It has always been possible to take a dangerous person’s guns away. All 50 states and the federal government have involuntary commitment laws that go by various names: the Baker Act in Florida, for example, or the 5150 code in California. They all require a mental health expert to testify before a judge, but hearings can occur quickly in urgent cases. If those facing a hearing can’t afford a lawyer, the judge provides them with one. Judges have a lot of flexibility when ruling. For instance, if the person on trial does not agree to voluntary psychiatric treatment, they may be committed involuntarily or have their guns confiscated.

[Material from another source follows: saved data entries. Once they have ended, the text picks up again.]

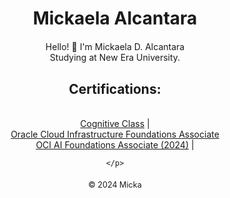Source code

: <!DOCTYPE html>
<html lang="en">

<head>
  <meta charset="UTF-8" />
  <meta name="viewport" content="width=device-width, initial-scale=1.0" />

</head>

<body>
  <header style="text-align: center; margin: 20px;">
    <h1>Mickaela Alcantara</h1>
  </header>

  <section style="text-align: center; margin: 20px;">
    <p>Hello! 👋 I'm Mickaela D. Alcantara <br> Studying at New Era University. <br></p>
    <p>
     <b> <h2> Certifications: </h1> </b> <br>
      <a href="https://courses.cognitiveclass.ai/certificates/5aa8c59150ca40ea9089a6cc4fba13ad" target="_blank">Cognitive Class</a> | <br>
      <a href="https://catalog-education.oracle.com/ords/certview/sharebadge?id=DE393F694DC7A03DB4DDDDADA17B0F99B9D20711E876B4B7292DC004AFABBEC4" target="_blank"> Oracle Cloud 
Infrastructure Foundations Associate</a> <br>
<a href="https://catalog-education.oracle.com/ords/certview/sharebadge?id=5777EC3C252660C83841E2B34910B5F54F26B437BC225C0A6FFA784370593DBF>Oracle Cloud Data Management Foundations Associate</a> | <br>
  <a href="https://catalog-education.oracle.com/ords/certview/sharebadge?id=5777EC3C252660C83841E2B34910B5F54F26B437BC225C0A6FFA784370593DBF">OCI AI Foundations Associate (2024)</a> | <br>


    </p>
  </section>

  <footer style="text-align: center; margin: 20px; font-size: 0.9em;">
    &copy; 2024 Micka
  </footer>
</body>

</html>


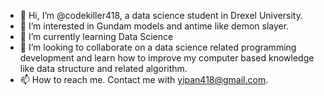 - 👋 Hi, I’m @codekiller418, a data science student in Drexel University.
- 👀 I’m interested in Gundam models and antime like demon slayer.
- 🌱 I’m currently learning Data Science
- 💞️ I’m looking to collaborate on a data science related programming development and learn how to improve my computer based knowledge like data structure and related algorithm.
- 📫 How to reach me. Contact me with yipan418@gmail.com.

<!---
codekiller418/codekiller418 is a ✨ special ✨ repository because its `README.md` (this file) appears on your GitHub profile.
You can click the Preview link to take a look at your changes.
--->
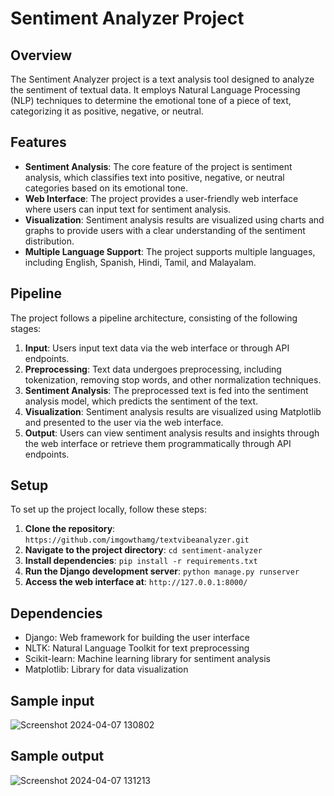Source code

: # Sentiment Analyzer Project

## Overview
The Sentiment Analyzer project is a text analysis tool designed to analyze the sentiment of textual data. It employs Natural Language Processing (NLP) techniques to determine the emotional tone of a piece of text, categorizing it as positive, negative, or neutral.

## Features
- **Sentiment Analysis**: The core feature of the project is sentiment analysis, which classifies text into positive, negative, or neutral categories based on its emotional tone.
- **Web Interface**: The project provides a user-friendly web interface where users can input text for sentiment analysis.
- **Visualization**: Sentiment analysis results are visualized using charts and graphs to provide users with a clear understanding of the sentiment distribution.
- **Multiple Language Support**: The project supports multiple languages, including English, Spanish, Hindi, Tamil, and Malayalam.

## Pipeline
The project follows a pipeline architecture, consisting of the following stages:

1. **Input**: Users input text data via the web interface or through API endpoints.
2. **Preprocessing**: Text data undergoes preprocessing, including tokenization, removing stop words, and other normalization techniques.
3. **Sentiment Analysis**: The preprocessed text is fed into the sentiment analysis model, which predicts the sentiment of the text.
4. **Visualization**: Sentiment analysis results are visualized using Matplotlib and presented to the user via the web interface.
5. **Output**: Users can view sentiment analysis results and insights through the web interface or retrieve them programmatically through API endpoints.

## Setup
To set up the project locally, follow these steps:

1. **Clone the repository**: `https://github.com/imgowthamg/textvibeanalyzer.git`
2. **Navigate to the project directory**: `cd sentiment-analyzer`
3. **Install dependencies**: `pip install -r requirements.txt`
4. **Run the Django development server**: `python manage.py runserver`
5. **Access the web interface at**: `http://127.0.0.1:8000/`

## Dependencies
- Django: Web framework for building the user interface
- NLTK: Natural Language Toolkit for text preprocessing
- Scikit-learn: Machine learning library for sentiment analysis
- Matplotlib: Library for data visualization

## Sample input
  ![Screenshot 2024-04-07 130802](https://github.com/imgowthamg/textvibeanalyzer/assets/119653141/50d55d84-7a6a-48ef-af64-3d2269f4b80e)


## Sample output
![Screenshot 2024-04-07 131213](https://github.com/imgowthamg/textvibeanalyzer/assets/119653141/a4529bfb-957f-46b5-865e-5cef62873bce)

But red flag laws remove all these due process protections. Based only on a written complaint, which could come from a relative, friend, neighbor, or police officer, a judge decides whether to take away a person’s guns. There is no ability to challenge claims or to offer testimony from a mental health care expert. Gun control advocates argue that the person should not even know that the judge may be deciding to take his or her guns. When a hearing finally takes place up to a month later, if the person in question cannot afford an attorney, they will not be provided with one.
When faced with the costs for a hearing, which may be up to $10,000, few people find that fighting red flag laws to keep their guns makes sense. Few defendants obtain legal representation, but the courts still overturn a third of the initial orders. The actual error rate is undoubtedly much higher, because many of those wrongly prosecuted don’t have a lawyer.